麻汉为人耿直跑腿勤快又聪明肯学,是一把堡主的好帮手。
他一死,君天泽自然心伤之极。然而麻汉是为救楚儿夫人而死,为什么这楚儿夫人却一点儿也无动于衷呢?
君天泽心乱如麻,祭奠安葬了属下之后带人返回古堡。
密林内,旧坟前的家族坟地上,一名批麻戴孝者神情伤感。
“哥哥,你为护堡主而死,死得光荣。”
此人正是麻汉的弟弟麻厉,麻厉同样是君天堡的护卫。这次哥哥一死,堡主准他七天假为大哥料理后事。
麻厉平时与哥哥极为亲近,自己的一房妻室都是大哥帮忙张罗介绍的。自父亲过世之后,这个大哥对他更加的关心,并亲自介绍他入堡主府当护卫。如今已经有三年时光,时光荏苒,在这几年里哥们两人对堡主忠心耿耿。办事丝毫未出差错。
只是如今世道好像变了,自楚儿夫人出现之后大哥惨遭横死,麻厉痛不欲生。在坟前祭拜久久不愿意离去。
“你大哥是被人害死的。”
麻厉正在祭拜之时,这句话有如一把箭穿透了他的心,他怔怔地后退一步,厉声喝道:“谁,给我滚出来。”
“锵!”麻厉拨出剑,立即向草丛之中走去。
哪知等他发现草丛之中并无人返回到坟前之时,一名男子手臂上戴了一朵白花,神情颇为肃穆地站在哥哥的坟头拱手并说了一些安息在天之灵走好之类的话。麻厉愕然地道:“是你,徐子墨公子。”
徐子墨点点头道:“你的大哥是被人害死的。”
“当然是被人害死的,蔡嚣锋这个恶贼,我麻厉与他有不共戴天之仇。”
“不,害死你哥哥的不是蔡嚣锋,不过蔡嚣锋的确脱不了干系。但他并非主谋。”
麻厉震惊地后退一步,“你说……你说什么。难道你想污陷我家堡主不成。哼,堡主对我麻家恩深义厚,绝不会害我哥哥。

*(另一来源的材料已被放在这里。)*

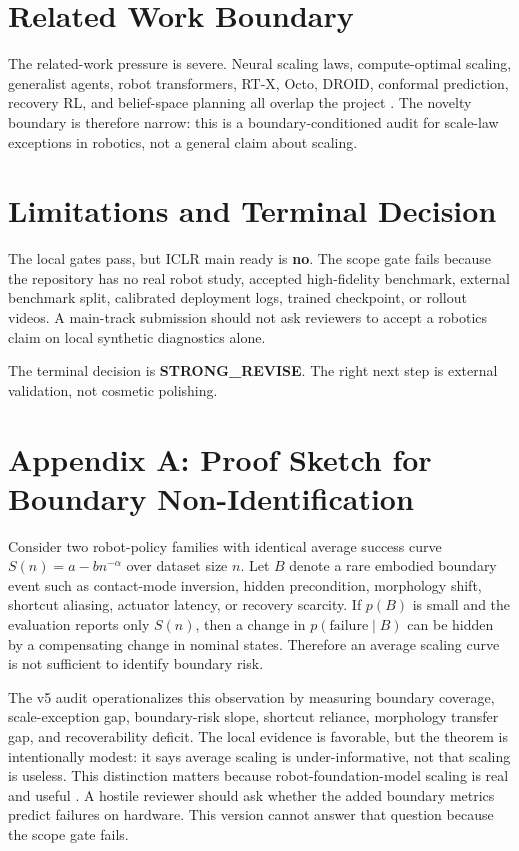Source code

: \documentclass{article}
\begin{document}
\section{Related Work Boundary}
The related-work pressure is severe. Neural scaling laws, compute-optimal scaling, generalist agents, robot transformers, RT-X, Octo, DROID, conformal prediction, recovery RL, and belief-space planning all overlap the project \citep{wang2026qwenvla2,pacaud2025scaling3,ma2026research4,pirbastindsegmentation5,lu2026omnieegbench6,chowdhury2025lagea7}. The novelty boundary is therefore narrow: this is a boundary-conditioned audit for scale-law exceptions in robotics, not a general claim about scaling.

\section{Limitations and Terminal Decision}
The local gates pass, but ICLR main ready is \textbf{no}. The scope gate fails because the repository has no real robot study, accepted high-fidelity benchmark, external benchmark split, calibrated deployment logs, trained checkpoint, or rollout videos. A main-track submission should not ask reviewers to accept a robotics claim on local synthetic diagnostics alone.

The terminal decision is \textbf{STRONG\_REVISE}. The right next step is external validation, not cosmetic polishing.

\clearpage

\section{Appendix A: Proof Sketch for Boundary Non-Identification}
Consider two robot-policy families with identical average success curve $S(n)=a-bn^{-\alpha}$ over dataset size $n$. Let $B$ denote a rare embodied boundary event such as contact-mode inversion, hidden precondition, morphology shift, shortcut aliasing, actuator latency, or recovery scarcity. If $p(B)$ is small and the evaluation reports only $S(n)$, then a change in $p(\mathrm{failure}\mid B)$ can be hidden by a compensating change in nominal states. Therefore an average scaling curve is not sufficient to identify boundary risk.

The v5 audit operationalizes this observation by measuring boundary coverage, scale-exception gap, boundary-risk slope, shortcut reliance, morphology transfer gap, and recoverability deficit. The local evidence is favorable, but the theorem is intentionally modest: it says average scaling is under-informative, not that scaling is useless. This distinction matters because robot-foundation-model scaling is real and useful \citep{brohan2023rt2,openx2023rtx,octo2024,khazatsky2024droid,lynch2023interactive}. A hostile reviewer should ask whether the added boundary metrics predict failures on hardware. This version cannot answer that question because the scope gate fails.
\end{document}
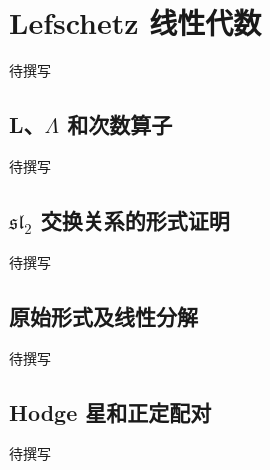 
% 
% 

\section{Lefschetz 线性代数}
\label{g4:sec:1702}

待撰写

\subsection{\texorpdfstring{L、\(\Lambda\) 和次数算子}{L、\GeometryPdfCapitalLambda{} 和次数算子}}
\label{g4:subsec:1702:01}
待撰写

\subsection{\texorpdfstring{\(\mathfrak{sl}_2\) 交换关系的形式证明}{sl₂ 交换关系的形式证明}}
\label{g4:subsec:1702:02}
待撰写

\subsection{原始形式及线性分解}
\label{g4:subsec:1702:03}
待撰写

\subsection{Hodge 星和正定配对}
\label{g4:subsec:1702:04}
待撰写
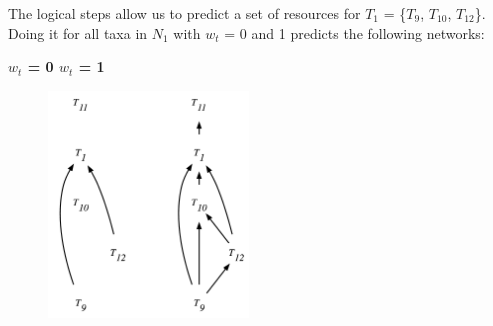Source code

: The logical steps allow us to predict a set of resources for $T_1$ = \{$T_9$, $T_{10}$, $T_{12}$\}. Doing it for all taxa in $N_1$ with $w_t$ = 0 and 1 predicts the following networks:
\bigskip

\centerline{\textbf{$w_t$ = 0 \quad \quad \quad \quad \quad $w_t$ = 1} \quad}
    \begin{figure}[H]
    \centering\includegraphics[height = 6cm]{./figures/ch2-example.png}
    \end{figure}


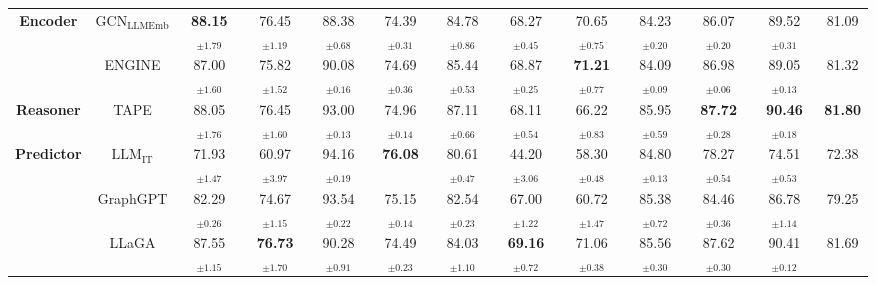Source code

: \begin{table*}[!t]
{\begin{tabular}{cc|ccccccccccc}
      \multirow{2}{*}{\textbf{Encoder}} & $\text{GCN}_{\text{LLMEmb}}$ & 
      \cellcolor{orange!25} \textbf{88.15$_{\pm \text{1.79}}$} & \cellcolor{orange!10} 76.45$_{\pm \text{1.19}}$ & 88.38$_{\pm \text{0.68}}$ & 74.39$_{\pm \text{0.31}}$ & 84.78$_{\pm \text{0.86}}$ & 68.27$_{\pm \text{0.45}}$ & 70.65$_{\pm \text{0.75}}$ & 84.23$_{\pm \text{0.20}}$ & 86.07$_{\pm \text{0.20}}$ & 89.52$_{\pm \text{0.31}}$ & 81.09 \\ 
      & ENGINE & 87.00$_{\pm \text{1.60}}$ & 75.82$_{\pm \text{1.52}}$ & 90.08$_{\pm \text{0.16}}$ & 74.69$_{\pm \text{0.36}}$ & 85.44$_{\pm \text{0.53}}$ & \cellcolor{orange!10} 68.87$_{\pm \text{0.25}}$ & \cellcolor{orange!25} \textbf{71.21$_{\pm \text{0.77}}$} & 84.09$_{\pm \text{0.09}}$ & 86.98$_{\pm \text{0.06}}$ & 89.05$_{\pm \text{0.13}}$ & 81.32 \\  \midrule
      \textbf{Reasoner} & TAPE &  \cellcolor{orange!10} 88.05$_{\pm \text{1.76}}$ & 76.45$_{\pm \text{1.60}}$ & 93.00$_{\pm \text{0.13}}$ & 74.96$_{\pm \text{0.14}}$ & \cellcolor{orange!10} 87.11$_{\pm \text{0.66}}$ & 68.11$_{\pm \text{0.54}}$ & 66.22$_{\pm \text{0.83}}$ &  85.95$_{\pm \text{0.59}}$ & \cellcolor{orange!25} \textbf{87.72$_{\pm \text{0.28}}$} & \cellcolor{orange!25} \textbf{90.46$_{\pm \text{0.18}}$} & \cellcolor{orange!25}\textbf{81.80} \\  \midrule
      \multirow{3}{*}{\textbf{Predictor}} & $\text{LLM}_{\text{IT}}$ & 71.93$_{\pm \text{1.47}}$ & 60.97$_{\pm \text{3.97}}$ &  94.16$_{\pm \text{0.19}}$ & \cellcolor{orange!25} \textbf{76.08} & 80.61$_{\pm \text{0.47}}$ & 44.20$_{\pm \text{3.06}}$ & 58.30$_{\pm \text{0.48}}$ & 84.80$_{\pm \text{0.13}}$ & 78.27$_{\pm \text{0.54}}$ & 74.51$_{\pm \text{0.53}}$ & 72.38 \\ 
      & GraphGPT & 82.29$_{\pm \text{0.26}}$ & 74.67$_{\pm \text{1.15}}$ & 93.54$_{\pm \text{0.22}}$ & \cellcolor{orange!10} 75.15$_{\pm \text{0.14}}$ & 82.54$_{\pm \text{0.23}}$ & 67.00$_{\pm \text{1.22}}$  & 60.72$_{\pm \text{1.47}}$ & 85.38$_{\pm \text{0.72}}$ & 84.46$_{\pm \text{0.36}}$ & 86.78$_{\pm \text{1.14}}$ & 79.25  \\ 
      & LLaGA & 87.55$_{\pm \text{1.15}}$ & \cellcolor{orange!25} \textbf{76.73$_{\pm \text{1.70}}$} & 90.28$_{\pm \text{0.91}}$ & 74.49$_{\pm \text{0.23}}$ & 84.03$_{\pm \text{1.10}}$ & \cellcolor{orange!25} \textbf{69.16$_{\pm \text{0.72}}$} & \cellcolor{orange!10} 71.06$_{\pm \text{0.38}}$ & 85.56$_{\pm \text{0.30}}$ & \cellcolor{orange!10} 87.62$_{\pm \text{0.30}}$ & \cellcolor{orange!10} 90.41$_{\pm \text{0.12}}$ & \cellcolor{orange!10}81.69 \\ \bottomrule
    \end{tabular}
    }

    \label{tab:mainexp}
\end{table*}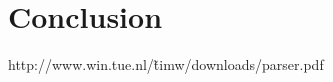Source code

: \documentclass[10pt,a4paper]{article}
\begin{document}
\section{Conclusion}\label{conc}


\begin{thebibliography}{9}

 http://www.win.tue.nl/\~timw/downloads/parser.pdf

\end{thebibliography}


\begin{comment}
A picture of the labelled transition system.

\begin{tikzpicture}[->,>=stealth', shorten >=1pt,auto, node distance=2.8cm, semithick]
  \tikzstyle{every state}=[text=black]

  \node[initial,state] (0)                    {$0$};
  \node[state]         (1) [right of=0] {$1$};
  \node[state]         (2) [below of=0] {$2$};
  \node[state]         (3) [right of=1] {$3$};
  \node[state]         (4) [below of=1] {$4$};
  \node[state]         (5) [below of=2] {$5$};
  \node[state]         (6) [right of=4] {$6$};
  \node[state]         (7) [below of=4] {$7$};
  
 \path (0) edge node {$\tau$} (1)
 	   (0) edge node {$\tau$} (2)
 	   (1) edge node {$\tau$} (3)
 	   (1) edge node {$\tau$} (4)
 	   (2) edge node {$\tau$} (5)
 	   (2) edge node {$\tau$} (4)
 	   (3) edge node {$a$} 	  (6)
 	   (3) edge [bend right] node {$b$} 	  (0)
 	   (4) edge node {$\tau$} (6)
 	   (4) edge node {$\tau$} (7)
 	   (5) edge [bend left] node {$a$}    (0)
 	   (5) edge node {$a$}    (7)
 	   (6) edge [bend right] node {$\tau$} (2)
 	   (7) edge [bend right] node {$b$}    (1);
\end{tikzpicture}
\end{comment}
\end{document}
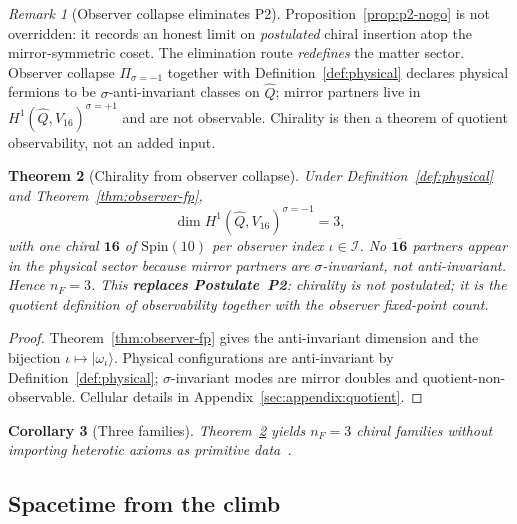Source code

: \documentclass[11pt]{article}
\theoremstyle{plain}
\newtheorem{theorem}{Theorem}[section]
\newtheorem{corollary}[theorem]{Corollary}
\theoremstyle{definition}
\theoremstyle{remark}
\newtheorem{remark}[theorem]{Remark}
\numberwithin{equation}{section}
\newcommand{\Spin}{\mathrm{Spin}}
\begin{document}
\begin{remark}[Observer collapse eliminates P2]
Proposition~\ref{prop:p2-nogo} is not overridden: it records an honest limit
on \emph{postulated} chiral insertion atop the mirror-symmetric coset. The
elimination route \emph{redefines} the matter sector. Observer collapse
$\Pi_{\sigma=-1}$ together with Definition~\ref{def:physical} declares
physical fermions to be $\sigma$-anti-invariant classes on $\hat Q$; mirror
partners live in $H^1(\hat Q,V_{16})^{\sigma=+1}$ and are not observable.
Chirality is then a theorem of quotient observability, not an added input.
\end{remark}

\begin{theorem}[Chirality from observer collapse]\label{thm:chirality-derived}
Under Definition~\ref{def:physical} and Theorem~\ref{thm:observer-fp},
\begin{equation}\label{eq:chirality-derived}
  \dim H^1(\hat Q,V_{16})^{\sigma=-1}=3,
\end{equation}
with one chiral $\mathbf{16}$ of $\Spin(10)$ per observer index
$\iota\in\mathcal{I}$. No $\overline{\mathbf{16}}$ partners appear in the
physical sector because mirror partners are $\sigma$-invariant, not
anti-invariant. Hence $n_F=3$. This \textbf{replaces Postulate~P2}: chirality
is not postulated; it is the quotient definition of observability together
with the observer fixed-point count.
\end{theorem}

\begin{proof}
Theorem~\ref{thm:observer-fp} gives the anti-invariant dimension and the
bijection $\iota\mapsto|\omega_\iota\rangle$. Physical configurations are
anti-invariant by Definition~\ref{def:physical}; $\sigma$-invariant modes are
mirror doubles and quotient-non-observable. Cellular details in
Appendix~\ref{sec:appendix:quotient}.
\end{proof}

\begin{corollary}[Three families]\label{thm:three-families}
Theorem~\ref{thm:chirality-derived} yields $n_F=3$ chiral families without
importing heterotic axioms as primitive data~\cite{Witten1985}.
\end{corollary}

\subsection{Spacetime from the climb}
\label{sec:physics:spacetime}
\end{document}
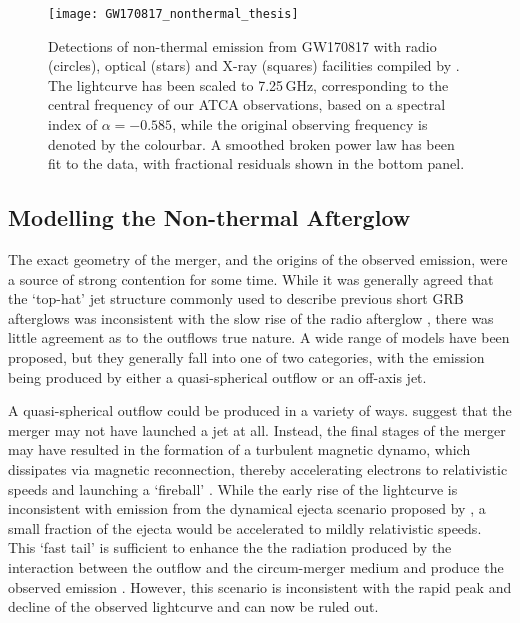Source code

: \begin{figure}
    \centering
    \texttt{[image: GW170817\_nonthermal\_thesis]}
    \caption[Lightcurve of non-thermal emission from GW170817]{Detections of non-thermal emission from GW170817 with radio (circles), optical (stars) and X-ray (squares) facilities compiled by \citep{2020arXiv200602382M}. The lightcurve has been scaled to 7.25\,GHz, corresponding to the central frequency of our ATCA observations, based on a spectral index of $\alpha=-0.585$, while the original observing frequency is denoted by the colourbar. A smoothed broken power law has been fit to the data, with fractional residuals shown in the bottom panel.}
    \label{fig:gw170817_nonthermal_lightcurve}
\end{figure}

\subsection{Modelling the Non-thermal Afterglow}
\label{subsec:GW170817_afterglow_models}
The exact geometry of the merger, and the origins of the observed emission, were a source of strong contention for some time. While it was generally agreed that the `top-hat' jet structure \citep{1965PhFl....8.1428G} commonly used to describe previous short GRB afterglows was inconsistent with the slow rise of the radio afterglow \citep{2017Sci...358.1559K,2018ApJ...856L..18M}, there was little agreement as to the outflows true nature. A wide range of models have been proposed, but they generally fall into one of two categories, with the emission being produced by either a quasi-spherical outflow or an off-axis jet.

A quasi-spherical outflow could be produced in a variety of ways. \citet{2018MNRAS.474L...7S} suggest that the merger may not have launched a jet at all. Instead, the final stages of the merger may have resulted in the formation of a turbulent magnetic dynamo, which dissipates via magnetic reconnection, thereby accelerating electrons to relativistic speeds and launching a `fireball' \citep{2013ApJ...769L..29Z,2015ApJ...809...39G}. While the early rise of the lightcurve is inconsistent with emission from the dynamical ejecta scenario proposed by \citet{2011Natur.478...82N}, a small fraction of the ejecta would be accelerated to mildly relativistic speeds. This `fast tail' is sufficient to enhance the the radiation produced by the interaction between the outflow and the circum-merger medium  and produce the observed emission \citep{2018ApJ...867...95H}. However, this scenario is inconsistent with the rapid peak and decline of the observed lightcurve and can now be ruled out.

”
徐子墨摇头苦笑道:“你先深吸一口气,平静下心情,别再猜疑这个,狐疑那个。我说个人,你再来想象一下,保证麻兄你不会再如此乱猜乱忌。”
麻厉对徐子墨印象颇佳,当他第一次与堡主见面的时候,见堡主大人对徐子墨无比的热情。更知道徐子墨是青城内大人物派来洽谈生意的。如能与他攀上关系日后为堡主跑腿什么的要方便得多。
君天堡的药材生意做得很大,各护卫如能受堡主派遣成为某条联络客商有通道,则该护卫能从中收取大约百分之一的红利。
百分之一的红利听起来很少,实则每年君天堡所做的生意进帐出帐巨大,哪怕只有千分之一的红利。对普通人来说也已经是一笔巨款。
所以两兄弟都有心想结识徐子墨,再加上几人都是年轻人,想必脾气相投,到时候双方合作起来将更加的顺利。
麻厉一直没有机会接近徐子墨,但哥哥因堡主的信任有机会接近徐子墨。两兄弟自认为已经攀上了徐子墨这条路子。以后堡主见他哥哥与徐子墨关系熟络。与青城佳物美拍卖行的合作很有可能会让麻汉负责。到时候麻家就可从中大赚一笔。
哪知麻汉出师未捷身先死,麻厉自然万念俱灰。
不过还好他是为堡主战死的,按照贯列堡主会给手下极厚的扶恤金,其护卫的职责由麻汉的子侄辈来担任。这样就能保证后来者的忠诚和可信度了。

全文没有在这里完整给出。